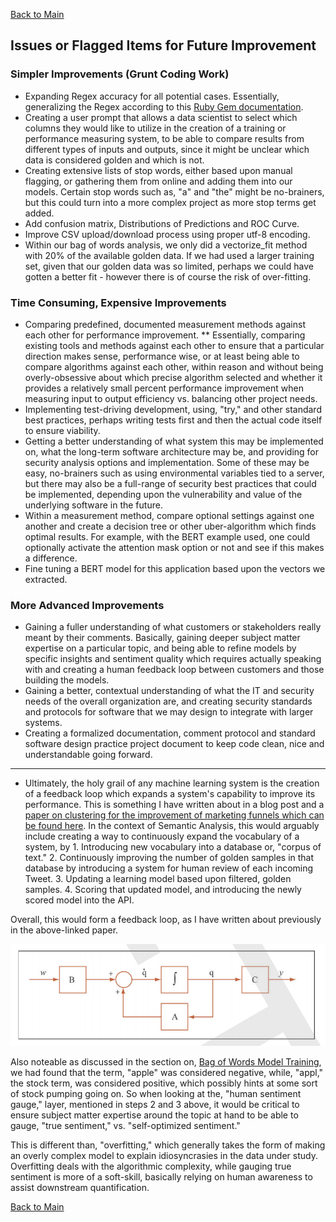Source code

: [Back to Main](/README.md/)

## Issues or Flagged Items for Future Improvement

### Simpler Improvements (Grunt Coding Work)

* Expanding Regex accuracy for all potential cases.  Essentially, generalizing the Regex according to this [Ruby Gem documentation](https://www.rubydoc.info/gems/twitter-text/1.13.0/Twitter/Regex).
* Creating a user prompt that allows a data scientist to select which columns they would like to utilize in the creation of a training or performance measuring system, to be able to compare results from different types of inputs and outputs, since it might be unclear which data is considered golden and which is not.
* Creating extensive lists of stop words, either based upon manual flagging, or gathering them from online and adding them into our models. Certain stop words such as, "a" and "the" might be no-brainers, but this could turn into a more complex project as more stop terms get added.
* Add confusion matrix, Distributions of Predictions and ROC Curve.
* Improve CSV upload/download process using proper utf-8 encoding.
* Within our bag of words analysis, we only did a vectorize_fit method with 20% of the available golden data.  If we had used a larger training set, given that our golden data was so limited, perhaps we could have gotten a better fit - however there is of course the risk of over-fitting.

### Time Consuming, Expensive Improvements

* Comparing predefined, documented measurement methods against each other for performance improvement.
** Essentially, comparing existing tools and methods against each other to ensure that a particular direction makes sense, performance wise, or at least being able to compare algorithms against each other, within reason and without being overly-obsessive about which precise algorithm selected and whether it provides a relatively small percent performance improvement when measuring input to output efficiency vs. balancing other project needs.
* Implementing test-driving development, using, "try," and other standard best practices, perhaps writing tests first and then the actual code itself to ensure viability.
* Getting a better understanding of what system this may be implemented on, what the long-term software architecture may be, and providing for security analysis options and implementation. Some of these may be easy, no-brainers such as using environmental variables tied to a server, but there may also be a full-range of security best practices that could be implemented, depending upon the vulnerability and value of the underlying software in the future.
* Within a measurement method, compare optional settings against one another and create a decision tree or other uber-algorithm which finds optimal results. For example, with the BERT example used, one could optionally activate the attention mask option or not and see if this makes a difference.
* Fine tuning a BERT model for this application based upon the vectors we extracted.

### More Advanced Improvements

* Gaining a fuller understanding of what customers or stakeholders really meant by their comments. Basically, gaining deeper subject matter expertise on a particular topic, and being able to refine models by specific insights and sentiment quality which requires actually speaking with and creating a human feedback loop between customers and those building the models.
* Gaining a better, contextual understanding of what the IT and security needs of the overall organization are, and creating security standards and protocols for software that we may design to integrate with larger systems.
* Creating a formalized documentation, comment protocol and standard software design practice project document to keep code clean, nice and understandable going forward.

<hr>

* Ultimately, the holy grail of any machine learning system is the creation of a feedback loop which expands a system's capability to improve its performance. This is something I have written about in a blog post and a [paper on clustering for the improvement of marketing funnels which can be found here](https://www.patdel.com/video-views-marketing-funnels/). In the context of Semantic Analysis, this would arguably include creating a way to continuously expand the vocabulary of a system, by 1. Introducing new vocabulary into a database or, "corpus of text." 2. Continuously improving the number of golden samples in that database by introducing a system for human review of each incoming Tweet. 3. Updating a learning model based upon filtered, golden samples. 4. Scoring that updated model, and introducing the newly scored model into the API.

Overall, this would form a feedback loop, as I have written about previously in the above-linked paper.

![feedback Loop](/assets/images/feedbackloop.png)

Also noteable as discussed in the section on, [Bag of Words Model Training](/readmesections/BagofWords.md), we had found that the term, "apple" was considered negative, while, "appl," the stock term, was considered positive, which possibly hints at some sort of stock pumping going on.  So when looking at the, "human sentiment gauge," layer, mentioned in steps 2 and 3 above, it would be critical to ensure subject matter expertise around the topic at hand to be able to gauge, "true sentiment," vs. "self-optimized sentiment."

This is different than, "overfitting," which generally takes the form of making an overly complex model to explain idiosyncrasies in the data under study. Overfitting deals with the algorithmic complexity, while gauging true sentiment is more of a soft-skill, basically relying on human awareness to assist downstream quantification.

[Back to Main](/README.md/)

━━━

## Your instructions:
Out of the listing above, reproduce exactly the lines from the one with "### Simpler Improvements (Grunt Coding Work)" up to and including the one with "Expanding Regex accuracy".

## Exercise response:
### Simpler Improvements (Grunt Coding Work)

* Expanding Regex accuracy for all potential cases.  Essentially, generalizing the Regex according to this [Ruby Gem documentation](https://www.rubydoc.info/gems/twitter-text/1.13.0/Twitter/Regex).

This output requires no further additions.